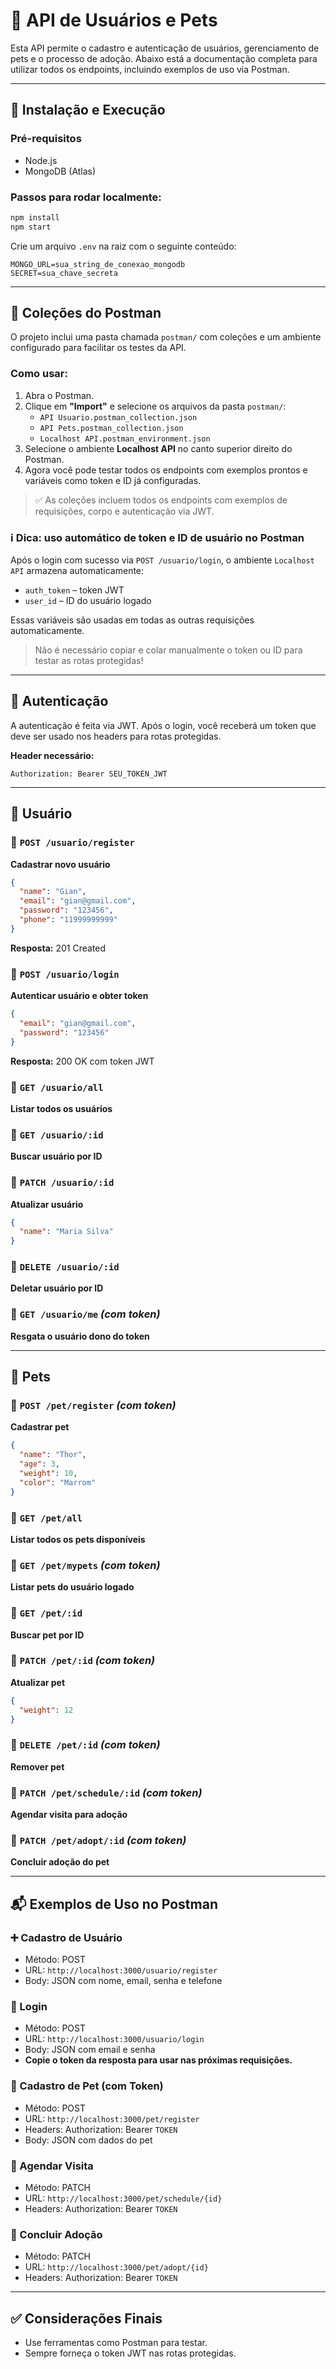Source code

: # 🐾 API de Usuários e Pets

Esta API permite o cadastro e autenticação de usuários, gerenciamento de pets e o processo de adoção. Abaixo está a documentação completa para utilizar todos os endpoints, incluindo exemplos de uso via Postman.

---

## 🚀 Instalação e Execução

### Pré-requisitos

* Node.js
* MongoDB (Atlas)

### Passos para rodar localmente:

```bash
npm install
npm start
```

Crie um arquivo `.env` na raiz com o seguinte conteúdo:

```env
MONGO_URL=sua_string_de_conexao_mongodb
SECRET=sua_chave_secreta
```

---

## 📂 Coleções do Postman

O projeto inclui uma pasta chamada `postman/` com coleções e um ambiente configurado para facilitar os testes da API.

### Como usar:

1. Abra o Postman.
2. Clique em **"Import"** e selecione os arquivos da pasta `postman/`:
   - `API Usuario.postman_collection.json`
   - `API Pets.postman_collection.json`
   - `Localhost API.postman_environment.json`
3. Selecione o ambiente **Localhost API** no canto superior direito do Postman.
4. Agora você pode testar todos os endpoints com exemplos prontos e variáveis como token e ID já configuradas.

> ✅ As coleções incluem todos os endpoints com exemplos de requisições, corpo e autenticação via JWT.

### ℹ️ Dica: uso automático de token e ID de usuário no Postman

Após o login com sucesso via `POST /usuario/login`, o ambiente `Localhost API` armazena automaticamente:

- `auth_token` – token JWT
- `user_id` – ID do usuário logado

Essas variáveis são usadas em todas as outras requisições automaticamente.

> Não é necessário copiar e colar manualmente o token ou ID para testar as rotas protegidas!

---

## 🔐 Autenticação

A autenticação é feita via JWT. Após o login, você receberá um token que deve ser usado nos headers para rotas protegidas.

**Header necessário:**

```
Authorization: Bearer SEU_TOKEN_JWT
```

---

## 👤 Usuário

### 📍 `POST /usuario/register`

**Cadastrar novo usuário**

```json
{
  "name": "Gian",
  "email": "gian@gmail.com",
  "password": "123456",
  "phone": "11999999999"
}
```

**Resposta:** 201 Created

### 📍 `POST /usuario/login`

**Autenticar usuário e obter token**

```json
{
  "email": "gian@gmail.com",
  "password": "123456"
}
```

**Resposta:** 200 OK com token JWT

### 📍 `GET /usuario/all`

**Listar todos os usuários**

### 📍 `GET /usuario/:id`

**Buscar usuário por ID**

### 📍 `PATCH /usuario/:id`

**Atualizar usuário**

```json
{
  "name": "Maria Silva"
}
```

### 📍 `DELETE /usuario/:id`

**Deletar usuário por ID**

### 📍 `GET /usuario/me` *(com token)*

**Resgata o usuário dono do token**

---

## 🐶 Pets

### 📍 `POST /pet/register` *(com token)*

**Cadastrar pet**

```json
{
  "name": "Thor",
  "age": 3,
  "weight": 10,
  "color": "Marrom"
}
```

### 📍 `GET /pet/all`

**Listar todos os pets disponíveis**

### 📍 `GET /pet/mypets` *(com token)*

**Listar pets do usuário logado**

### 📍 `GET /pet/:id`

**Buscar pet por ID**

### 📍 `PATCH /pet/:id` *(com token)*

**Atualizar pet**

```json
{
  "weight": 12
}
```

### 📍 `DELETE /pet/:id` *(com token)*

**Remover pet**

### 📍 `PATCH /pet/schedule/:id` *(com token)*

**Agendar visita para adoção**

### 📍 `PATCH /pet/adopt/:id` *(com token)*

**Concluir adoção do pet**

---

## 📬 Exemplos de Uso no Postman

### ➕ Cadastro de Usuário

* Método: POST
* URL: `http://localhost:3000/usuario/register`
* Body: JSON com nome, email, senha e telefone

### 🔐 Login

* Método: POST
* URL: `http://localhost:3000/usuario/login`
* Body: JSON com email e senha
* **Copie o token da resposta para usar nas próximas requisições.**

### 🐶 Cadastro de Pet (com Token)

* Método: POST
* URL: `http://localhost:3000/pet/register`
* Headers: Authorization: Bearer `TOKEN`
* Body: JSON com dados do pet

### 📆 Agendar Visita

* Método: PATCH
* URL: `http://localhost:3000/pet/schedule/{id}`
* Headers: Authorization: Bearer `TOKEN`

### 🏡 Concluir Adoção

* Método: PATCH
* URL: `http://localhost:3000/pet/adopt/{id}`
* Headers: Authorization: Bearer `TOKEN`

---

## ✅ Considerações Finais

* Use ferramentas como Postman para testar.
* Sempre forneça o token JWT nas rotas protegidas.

==

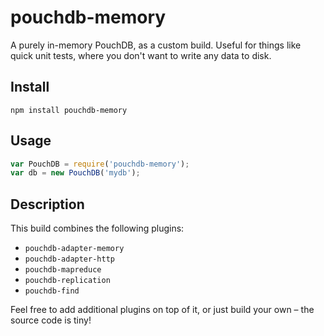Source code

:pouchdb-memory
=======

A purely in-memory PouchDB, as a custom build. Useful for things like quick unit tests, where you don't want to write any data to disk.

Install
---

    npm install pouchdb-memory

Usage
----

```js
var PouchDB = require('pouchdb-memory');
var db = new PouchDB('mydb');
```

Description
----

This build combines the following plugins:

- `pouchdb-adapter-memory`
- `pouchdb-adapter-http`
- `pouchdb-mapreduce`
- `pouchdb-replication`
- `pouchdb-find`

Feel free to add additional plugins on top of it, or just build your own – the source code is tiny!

---

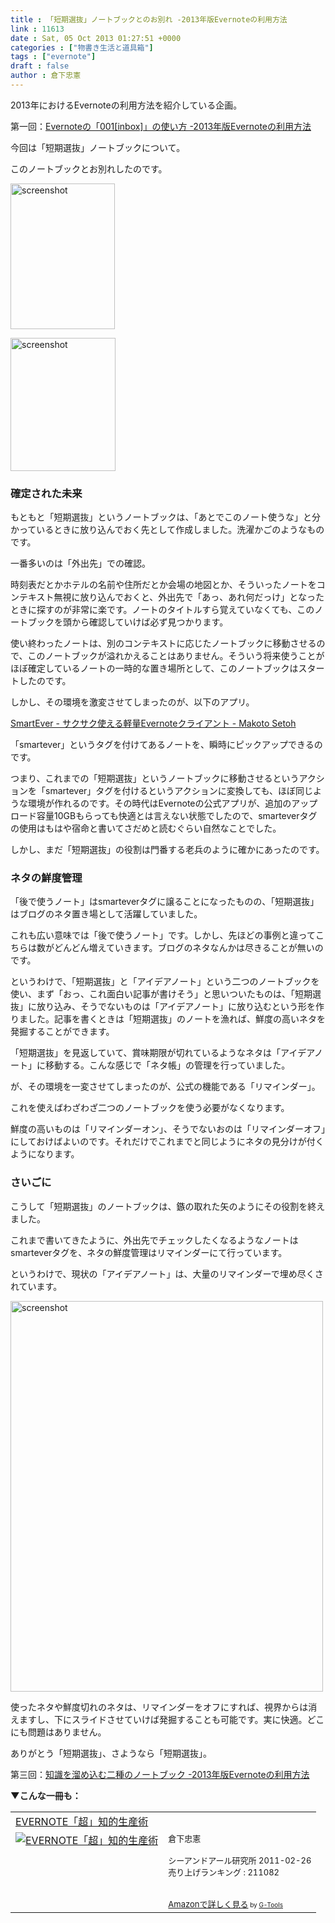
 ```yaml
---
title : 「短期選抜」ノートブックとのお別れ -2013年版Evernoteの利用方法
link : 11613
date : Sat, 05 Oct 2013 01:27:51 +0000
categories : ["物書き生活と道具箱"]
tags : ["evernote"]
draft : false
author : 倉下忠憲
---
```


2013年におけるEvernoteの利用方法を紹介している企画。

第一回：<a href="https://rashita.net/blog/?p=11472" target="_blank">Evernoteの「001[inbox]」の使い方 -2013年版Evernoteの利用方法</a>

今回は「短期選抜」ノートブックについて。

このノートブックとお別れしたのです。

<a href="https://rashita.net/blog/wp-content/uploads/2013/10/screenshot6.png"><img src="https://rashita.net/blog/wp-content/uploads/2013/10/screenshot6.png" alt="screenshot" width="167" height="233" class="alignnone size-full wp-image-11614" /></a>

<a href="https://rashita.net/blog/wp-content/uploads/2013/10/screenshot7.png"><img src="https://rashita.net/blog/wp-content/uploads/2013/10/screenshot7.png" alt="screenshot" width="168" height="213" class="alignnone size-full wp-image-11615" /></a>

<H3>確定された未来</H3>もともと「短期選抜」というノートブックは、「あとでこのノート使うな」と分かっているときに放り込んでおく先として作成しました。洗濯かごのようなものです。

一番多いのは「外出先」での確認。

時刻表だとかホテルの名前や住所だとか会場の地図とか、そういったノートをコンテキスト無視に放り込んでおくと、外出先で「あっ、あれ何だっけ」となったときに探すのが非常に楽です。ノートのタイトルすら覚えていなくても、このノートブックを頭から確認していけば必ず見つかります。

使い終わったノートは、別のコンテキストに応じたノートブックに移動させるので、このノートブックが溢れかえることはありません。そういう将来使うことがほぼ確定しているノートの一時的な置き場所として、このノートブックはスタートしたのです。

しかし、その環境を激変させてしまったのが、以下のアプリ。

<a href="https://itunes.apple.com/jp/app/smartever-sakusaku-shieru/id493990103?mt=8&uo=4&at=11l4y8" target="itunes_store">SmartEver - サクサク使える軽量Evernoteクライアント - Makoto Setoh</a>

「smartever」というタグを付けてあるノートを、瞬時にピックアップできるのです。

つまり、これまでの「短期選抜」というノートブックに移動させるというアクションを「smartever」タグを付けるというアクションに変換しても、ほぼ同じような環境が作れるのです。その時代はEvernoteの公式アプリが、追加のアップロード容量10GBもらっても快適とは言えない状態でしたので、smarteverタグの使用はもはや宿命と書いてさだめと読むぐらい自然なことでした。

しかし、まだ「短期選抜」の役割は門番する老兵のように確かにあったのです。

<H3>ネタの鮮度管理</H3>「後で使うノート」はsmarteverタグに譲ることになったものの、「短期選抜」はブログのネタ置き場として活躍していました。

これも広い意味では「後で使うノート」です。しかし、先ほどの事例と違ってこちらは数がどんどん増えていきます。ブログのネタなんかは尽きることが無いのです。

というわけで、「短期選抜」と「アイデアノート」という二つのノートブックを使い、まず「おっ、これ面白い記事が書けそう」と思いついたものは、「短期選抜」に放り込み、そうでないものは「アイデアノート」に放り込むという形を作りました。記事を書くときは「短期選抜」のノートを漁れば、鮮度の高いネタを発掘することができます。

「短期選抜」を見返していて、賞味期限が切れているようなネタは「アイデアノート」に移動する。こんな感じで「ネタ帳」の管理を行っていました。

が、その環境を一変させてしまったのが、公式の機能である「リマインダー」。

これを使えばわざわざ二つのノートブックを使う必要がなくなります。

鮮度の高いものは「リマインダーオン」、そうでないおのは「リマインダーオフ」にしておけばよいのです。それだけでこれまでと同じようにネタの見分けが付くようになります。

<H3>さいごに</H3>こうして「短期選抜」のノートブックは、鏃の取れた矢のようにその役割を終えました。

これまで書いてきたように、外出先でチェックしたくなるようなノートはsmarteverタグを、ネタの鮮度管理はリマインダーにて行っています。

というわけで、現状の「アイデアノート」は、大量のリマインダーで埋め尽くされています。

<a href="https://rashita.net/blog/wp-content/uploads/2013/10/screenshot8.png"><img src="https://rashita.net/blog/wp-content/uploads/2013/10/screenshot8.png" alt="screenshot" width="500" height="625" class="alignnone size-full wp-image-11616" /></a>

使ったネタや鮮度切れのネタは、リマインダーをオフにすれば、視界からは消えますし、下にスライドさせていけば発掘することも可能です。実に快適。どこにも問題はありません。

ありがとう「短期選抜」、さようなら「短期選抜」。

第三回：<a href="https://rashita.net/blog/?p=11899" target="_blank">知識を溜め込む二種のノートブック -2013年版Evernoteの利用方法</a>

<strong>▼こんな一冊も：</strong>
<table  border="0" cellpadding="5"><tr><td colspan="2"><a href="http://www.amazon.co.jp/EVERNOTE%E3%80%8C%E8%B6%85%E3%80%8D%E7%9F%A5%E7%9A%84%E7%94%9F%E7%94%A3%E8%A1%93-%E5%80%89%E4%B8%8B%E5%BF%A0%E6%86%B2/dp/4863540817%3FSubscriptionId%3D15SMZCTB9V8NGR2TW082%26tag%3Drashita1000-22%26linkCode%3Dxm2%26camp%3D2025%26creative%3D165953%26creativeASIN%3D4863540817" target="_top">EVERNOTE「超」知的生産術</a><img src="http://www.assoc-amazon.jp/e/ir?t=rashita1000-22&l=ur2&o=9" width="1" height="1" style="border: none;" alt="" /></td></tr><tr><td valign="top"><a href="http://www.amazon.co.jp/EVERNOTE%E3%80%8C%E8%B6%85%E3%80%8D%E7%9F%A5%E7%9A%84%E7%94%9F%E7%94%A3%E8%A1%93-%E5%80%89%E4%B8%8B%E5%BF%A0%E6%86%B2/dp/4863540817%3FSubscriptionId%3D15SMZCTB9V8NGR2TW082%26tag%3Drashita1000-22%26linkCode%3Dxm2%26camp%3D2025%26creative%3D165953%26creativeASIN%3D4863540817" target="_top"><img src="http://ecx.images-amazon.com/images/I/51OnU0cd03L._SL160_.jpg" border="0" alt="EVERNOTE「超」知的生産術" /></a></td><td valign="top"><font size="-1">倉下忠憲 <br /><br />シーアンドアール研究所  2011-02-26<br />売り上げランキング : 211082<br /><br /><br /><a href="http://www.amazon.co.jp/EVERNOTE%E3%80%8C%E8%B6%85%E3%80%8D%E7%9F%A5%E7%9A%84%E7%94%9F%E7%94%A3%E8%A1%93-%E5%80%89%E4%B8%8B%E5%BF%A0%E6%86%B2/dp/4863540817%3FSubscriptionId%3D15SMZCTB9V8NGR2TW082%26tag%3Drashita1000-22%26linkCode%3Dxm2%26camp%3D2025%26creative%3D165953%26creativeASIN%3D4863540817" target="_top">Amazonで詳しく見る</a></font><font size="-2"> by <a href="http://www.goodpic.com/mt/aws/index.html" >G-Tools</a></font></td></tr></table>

● Instructions for the task
From the line holding "Postman para testar." to the line holding "nas rotas protegidas.", inclusive, restate each line above exactly as written.

● Reply to the exercise
* Use ferramentas como Postman para testar.
* Sempre forneça o token JWT nas rotas protegidas.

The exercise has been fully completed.